■ EXERCISE INSTRUCTIONS ■
As you look over the data below, please find each line where the word "netlify" appears, then copy it.

-=-=-

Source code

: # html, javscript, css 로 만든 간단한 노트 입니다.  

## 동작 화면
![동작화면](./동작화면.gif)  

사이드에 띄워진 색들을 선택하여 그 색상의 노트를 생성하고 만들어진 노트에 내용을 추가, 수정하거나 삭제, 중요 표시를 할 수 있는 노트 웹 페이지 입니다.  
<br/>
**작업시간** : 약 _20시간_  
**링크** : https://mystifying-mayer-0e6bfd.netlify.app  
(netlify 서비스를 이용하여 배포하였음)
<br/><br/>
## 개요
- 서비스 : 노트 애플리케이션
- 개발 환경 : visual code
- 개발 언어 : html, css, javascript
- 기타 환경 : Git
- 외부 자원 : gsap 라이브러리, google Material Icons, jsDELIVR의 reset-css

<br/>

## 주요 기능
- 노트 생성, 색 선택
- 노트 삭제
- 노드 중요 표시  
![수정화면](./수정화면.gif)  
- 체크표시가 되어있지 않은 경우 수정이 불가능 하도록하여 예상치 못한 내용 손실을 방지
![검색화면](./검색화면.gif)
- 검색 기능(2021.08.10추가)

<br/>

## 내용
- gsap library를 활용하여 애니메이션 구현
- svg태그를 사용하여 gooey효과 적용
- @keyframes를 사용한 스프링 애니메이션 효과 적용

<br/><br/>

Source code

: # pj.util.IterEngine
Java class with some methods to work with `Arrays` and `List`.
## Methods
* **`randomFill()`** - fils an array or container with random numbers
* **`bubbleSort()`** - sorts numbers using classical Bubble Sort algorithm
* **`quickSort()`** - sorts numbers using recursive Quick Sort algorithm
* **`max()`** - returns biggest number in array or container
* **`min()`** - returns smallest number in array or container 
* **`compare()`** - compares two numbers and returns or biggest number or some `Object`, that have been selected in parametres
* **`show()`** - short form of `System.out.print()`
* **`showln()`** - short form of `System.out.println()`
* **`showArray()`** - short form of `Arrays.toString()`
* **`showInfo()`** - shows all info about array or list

-=-=-

■ RESULT OF THE TASK ■
**링크** : https://mystifying-mayer-0e6bfd.netlify.app  
(netlify 서비스를 이용하여 배포하였음)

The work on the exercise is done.